**What the task requires:**
The answer is every line of the records that holds the word "visible", copied in full.

**Input for this task:**
⟨

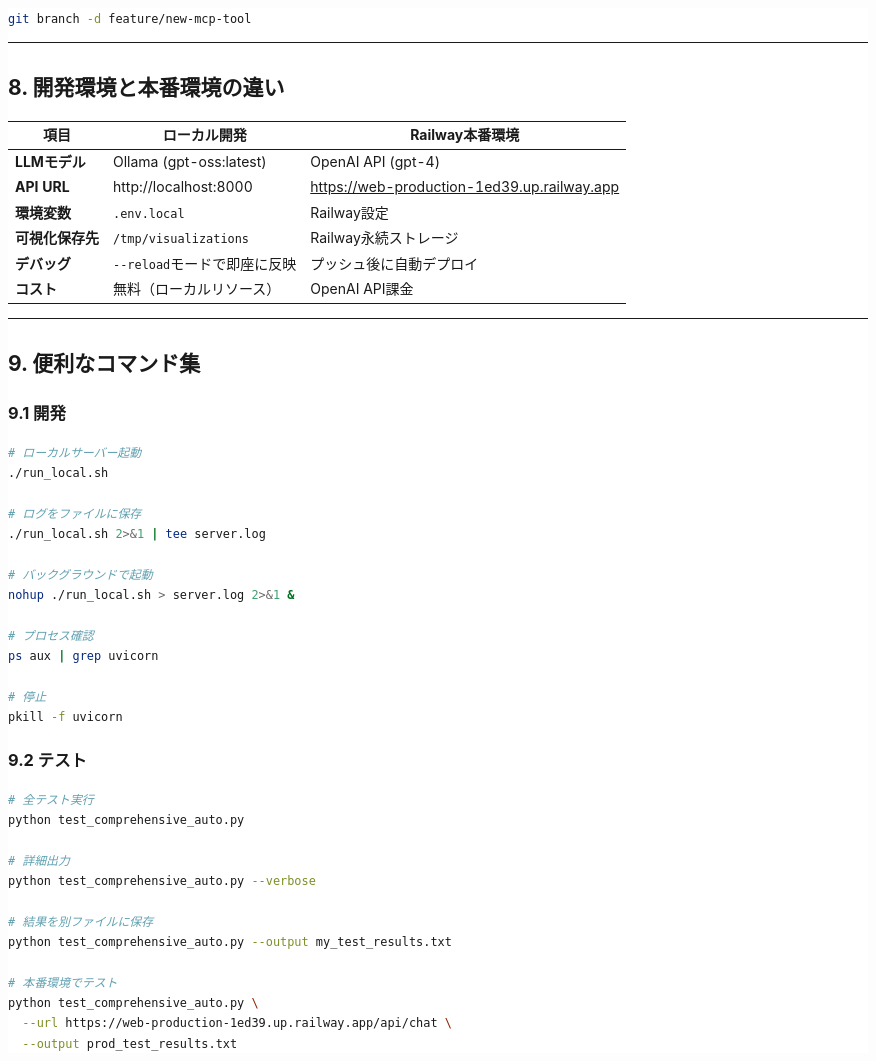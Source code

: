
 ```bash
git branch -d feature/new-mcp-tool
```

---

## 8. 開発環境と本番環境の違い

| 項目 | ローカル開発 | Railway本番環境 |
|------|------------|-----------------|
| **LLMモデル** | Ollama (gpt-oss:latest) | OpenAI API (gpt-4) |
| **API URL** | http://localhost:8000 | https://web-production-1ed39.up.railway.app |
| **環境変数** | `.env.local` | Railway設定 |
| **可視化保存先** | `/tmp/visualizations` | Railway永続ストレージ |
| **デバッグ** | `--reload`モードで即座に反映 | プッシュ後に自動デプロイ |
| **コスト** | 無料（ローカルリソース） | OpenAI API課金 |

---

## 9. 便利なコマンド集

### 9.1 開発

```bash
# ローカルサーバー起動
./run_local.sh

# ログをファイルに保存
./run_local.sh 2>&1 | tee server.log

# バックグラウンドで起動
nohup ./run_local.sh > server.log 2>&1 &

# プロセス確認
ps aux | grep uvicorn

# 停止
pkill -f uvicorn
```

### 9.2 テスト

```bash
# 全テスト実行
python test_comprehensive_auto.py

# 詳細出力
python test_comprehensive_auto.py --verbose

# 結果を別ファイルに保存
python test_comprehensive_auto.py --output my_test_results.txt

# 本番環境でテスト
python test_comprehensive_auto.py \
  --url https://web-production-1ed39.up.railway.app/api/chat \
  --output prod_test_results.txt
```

⟩
⟨

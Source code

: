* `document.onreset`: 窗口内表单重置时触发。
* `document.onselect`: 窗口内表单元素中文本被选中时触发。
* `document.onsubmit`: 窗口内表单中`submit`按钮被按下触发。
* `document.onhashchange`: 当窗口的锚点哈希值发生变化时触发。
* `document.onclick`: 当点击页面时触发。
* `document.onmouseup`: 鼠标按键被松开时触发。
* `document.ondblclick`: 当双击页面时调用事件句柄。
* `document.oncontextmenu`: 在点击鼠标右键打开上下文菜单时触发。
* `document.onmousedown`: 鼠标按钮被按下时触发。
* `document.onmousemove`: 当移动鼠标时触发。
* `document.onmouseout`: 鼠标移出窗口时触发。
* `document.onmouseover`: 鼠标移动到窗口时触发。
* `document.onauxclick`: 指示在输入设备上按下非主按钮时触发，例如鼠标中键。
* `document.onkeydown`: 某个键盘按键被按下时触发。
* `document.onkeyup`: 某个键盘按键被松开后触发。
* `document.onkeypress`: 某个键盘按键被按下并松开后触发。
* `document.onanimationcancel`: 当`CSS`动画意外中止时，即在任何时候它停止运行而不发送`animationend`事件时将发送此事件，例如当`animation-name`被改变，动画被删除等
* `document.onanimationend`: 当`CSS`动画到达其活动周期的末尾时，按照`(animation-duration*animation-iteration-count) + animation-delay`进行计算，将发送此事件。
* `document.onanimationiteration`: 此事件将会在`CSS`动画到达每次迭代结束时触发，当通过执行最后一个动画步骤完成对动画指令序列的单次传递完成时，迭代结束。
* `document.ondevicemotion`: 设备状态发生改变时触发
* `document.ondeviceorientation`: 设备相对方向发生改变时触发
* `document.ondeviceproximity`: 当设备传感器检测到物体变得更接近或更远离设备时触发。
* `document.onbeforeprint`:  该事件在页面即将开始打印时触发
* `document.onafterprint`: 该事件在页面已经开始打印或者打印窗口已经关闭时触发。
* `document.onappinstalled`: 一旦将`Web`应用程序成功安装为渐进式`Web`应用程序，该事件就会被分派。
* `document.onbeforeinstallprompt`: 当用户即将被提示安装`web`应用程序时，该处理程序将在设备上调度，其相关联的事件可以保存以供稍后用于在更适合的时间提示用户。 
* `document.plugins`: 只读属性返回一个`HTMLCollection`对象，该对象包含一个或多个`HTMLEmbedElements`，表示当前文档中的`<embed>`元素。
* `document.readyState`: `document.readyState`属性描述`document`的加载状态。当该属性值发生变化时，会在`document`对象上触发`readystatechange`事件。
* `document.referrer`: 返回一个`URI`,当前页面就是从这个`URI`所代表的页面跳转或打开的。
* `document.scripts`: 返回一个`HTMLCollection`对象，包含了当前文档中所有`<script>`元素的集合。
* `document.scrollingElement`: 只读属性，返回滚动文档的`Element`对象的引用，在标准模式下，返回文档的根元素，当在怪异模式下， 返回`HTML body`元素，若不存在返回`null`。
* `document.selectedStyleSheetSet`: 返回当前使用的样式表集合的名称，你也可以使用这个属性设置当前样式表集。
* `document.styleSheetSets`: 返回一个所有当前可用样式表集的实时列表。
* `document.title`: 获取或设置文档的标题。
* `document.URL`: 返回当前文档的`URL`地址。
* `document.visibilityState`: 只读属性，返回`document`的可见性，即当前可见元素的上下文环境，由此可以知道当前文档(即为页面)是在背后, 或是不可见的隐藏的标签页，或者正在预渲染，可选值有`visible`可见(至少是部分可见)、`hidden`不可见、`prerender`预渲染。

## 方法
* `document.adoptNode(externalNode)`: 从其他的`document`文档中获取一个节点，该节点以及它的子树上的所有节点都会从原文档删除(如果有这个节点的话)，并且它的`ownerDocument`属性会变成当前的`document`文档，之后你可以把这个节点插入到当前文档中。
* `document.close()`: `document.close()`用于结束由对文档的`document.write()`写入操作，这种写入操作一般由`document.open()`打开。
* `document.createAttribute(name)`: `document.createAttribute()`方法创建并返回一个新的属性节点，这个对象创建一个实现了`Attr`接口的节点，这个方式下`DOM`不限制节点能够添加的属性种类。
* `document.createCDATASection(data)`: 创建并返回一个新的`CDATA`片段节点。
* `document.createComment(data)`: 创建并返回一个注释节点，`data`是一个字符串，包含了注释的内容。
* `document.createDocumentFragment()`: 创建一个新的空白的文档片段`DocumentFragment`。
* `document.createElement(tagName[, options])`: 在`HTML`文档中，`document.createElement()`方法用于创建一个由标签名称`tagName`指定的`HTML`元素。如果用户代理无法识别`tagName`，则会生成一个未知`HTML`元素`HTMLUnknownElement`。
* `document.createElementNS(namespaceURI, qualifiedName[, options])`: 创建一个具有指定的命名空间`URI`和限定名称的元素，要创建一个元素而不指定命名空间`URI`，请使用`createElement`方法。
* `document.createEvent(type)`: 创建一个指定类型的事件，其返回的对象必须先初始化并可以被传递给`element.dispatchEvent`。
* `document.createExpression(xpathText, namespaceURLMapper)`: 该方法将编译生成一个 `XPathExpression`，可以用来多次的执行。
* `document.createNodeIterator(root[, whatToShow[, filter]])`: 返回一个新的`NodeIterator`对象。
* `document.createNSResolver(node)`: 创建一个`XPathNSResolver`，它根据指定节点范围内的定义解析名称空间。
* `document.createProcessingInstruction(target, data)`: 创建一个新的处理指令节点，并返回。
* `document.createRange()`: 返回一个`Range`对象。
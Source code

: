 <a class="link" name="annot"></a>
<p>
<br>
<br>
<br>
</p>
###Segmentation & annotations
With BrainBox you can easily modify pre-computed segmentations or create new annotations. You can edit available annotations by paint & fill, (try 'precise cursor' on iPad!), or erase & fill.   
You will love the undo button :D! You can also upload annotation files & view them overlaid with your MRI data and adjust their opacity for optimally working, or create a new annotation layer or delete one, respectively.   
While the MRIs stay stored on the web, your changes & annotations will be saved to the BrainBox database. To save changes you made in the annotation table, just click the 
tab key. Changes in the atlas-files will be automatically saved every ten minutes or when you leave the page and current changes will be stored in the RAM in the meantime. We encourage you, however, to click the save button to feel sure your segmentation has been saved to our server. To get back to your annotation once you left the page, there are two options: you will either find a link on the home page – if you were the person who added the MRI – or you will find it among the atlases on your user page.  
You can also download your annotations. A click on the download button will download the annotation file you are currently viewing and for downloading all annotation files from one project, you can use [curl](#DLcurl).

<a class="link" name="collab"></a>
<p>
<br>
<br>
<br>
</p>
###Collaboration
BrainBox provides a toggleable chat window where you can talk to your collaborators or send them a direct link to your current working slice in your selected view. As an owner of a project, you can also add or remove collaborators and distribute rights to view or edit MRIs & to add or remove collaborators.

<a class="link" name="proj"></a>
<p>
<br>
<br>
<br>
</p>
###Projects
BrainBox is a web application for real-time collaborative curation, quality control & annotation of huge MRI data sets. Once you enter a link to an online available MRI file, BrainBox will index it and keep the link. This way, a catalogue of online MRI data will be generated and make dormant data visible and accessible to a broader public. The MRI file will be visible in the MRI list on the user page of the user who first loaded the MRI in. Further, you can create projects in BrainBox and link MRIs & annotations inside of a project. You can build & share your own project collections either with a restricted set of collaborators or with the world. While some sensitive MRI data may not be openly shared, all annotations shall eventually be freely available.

⟩
⟨

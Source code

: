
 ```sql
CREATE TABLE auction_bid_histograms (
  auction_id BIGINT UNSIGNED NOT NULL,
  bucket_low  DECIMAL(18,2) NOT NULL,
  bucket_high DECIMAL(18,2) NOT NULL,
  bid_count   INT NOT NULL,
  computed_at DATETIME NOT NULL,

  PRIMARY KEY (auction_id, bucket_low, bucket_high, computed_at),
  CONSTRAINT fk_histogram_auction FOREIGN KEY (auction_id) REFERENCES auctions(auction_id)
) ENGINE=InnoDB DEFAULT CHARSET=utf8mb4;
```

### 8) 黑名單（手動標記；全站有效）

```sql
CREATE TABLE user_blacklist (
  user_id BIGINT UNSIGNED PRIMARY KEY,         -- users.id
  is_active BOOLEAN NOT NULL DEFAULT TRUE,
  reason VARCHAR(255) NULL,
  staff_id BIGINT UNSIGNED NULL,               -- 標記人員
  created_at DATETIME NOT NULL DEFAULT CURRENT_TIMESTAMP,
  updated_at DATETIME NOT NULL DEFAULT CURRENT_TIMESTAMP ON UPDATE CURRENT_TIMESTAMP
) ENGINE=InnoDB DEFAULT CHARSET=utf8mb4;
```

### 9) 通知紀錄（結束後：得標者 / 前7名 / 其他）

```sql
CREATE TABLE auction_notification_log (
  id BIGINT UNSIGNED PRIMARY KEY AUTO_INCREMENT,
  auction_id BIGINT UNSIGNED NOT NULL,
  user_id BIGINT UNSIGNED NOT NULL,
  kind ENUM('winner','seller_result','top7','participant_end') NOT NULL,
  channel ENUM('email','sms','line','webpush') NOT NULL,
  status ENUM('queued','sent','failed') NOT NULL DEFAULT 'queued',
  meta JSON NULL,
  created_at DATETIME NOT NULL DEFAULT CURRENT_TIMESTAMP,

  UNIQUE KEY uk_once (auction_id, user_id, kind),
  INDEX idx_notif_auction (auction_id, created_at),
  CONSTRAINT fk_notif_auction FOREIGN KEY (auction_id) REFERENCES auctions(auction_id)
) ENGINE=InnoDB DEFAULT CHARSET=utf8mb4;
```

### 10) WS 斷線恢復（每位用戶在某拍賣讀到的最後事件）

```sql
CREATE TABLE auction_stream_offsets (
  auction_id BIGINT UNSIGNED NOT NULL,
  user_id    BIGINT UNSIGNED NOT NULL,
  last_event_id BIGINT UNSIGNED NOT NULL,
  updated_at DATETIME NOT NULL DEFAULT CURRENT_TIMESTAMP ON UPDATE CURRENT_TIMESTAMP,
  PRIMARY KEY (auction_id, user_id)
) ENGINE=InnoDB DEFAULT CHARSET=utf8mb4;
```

⟩

**Exercise answer:**
* `document.visibilityState`: 只读属性，返回`document`的可见性，即当前可见元素的上下文环境，由此可以知道当前文档(即为页面)是在背后, 或是不可见的隐藏的标签页，或者正在预渲染，可选值有`visible`可见(至少是部分可见)、`hidden`不可见、`prerender`预渲染。
BrainBox is a web application for real-time collaborative curation, quality control & annotation of huge MRI data sets. Once you enter a link to an online available MRI file, BrainBox will index it and keep the link. This way, a catalogue of online MRI data will be generated and make dormant data visible and accessible to a broader public. The MRI file will be visible in the MRI list on the user page of the user who first loaded the MRI in. Further, you can create projects in BrainBox and link MRIs & annotations inside of a project. You can build & share your own project collections either with a restricted set of collaborators or with the world. While some sensitive MRI data may not be openly shared, all annotations shall eventually be freely available.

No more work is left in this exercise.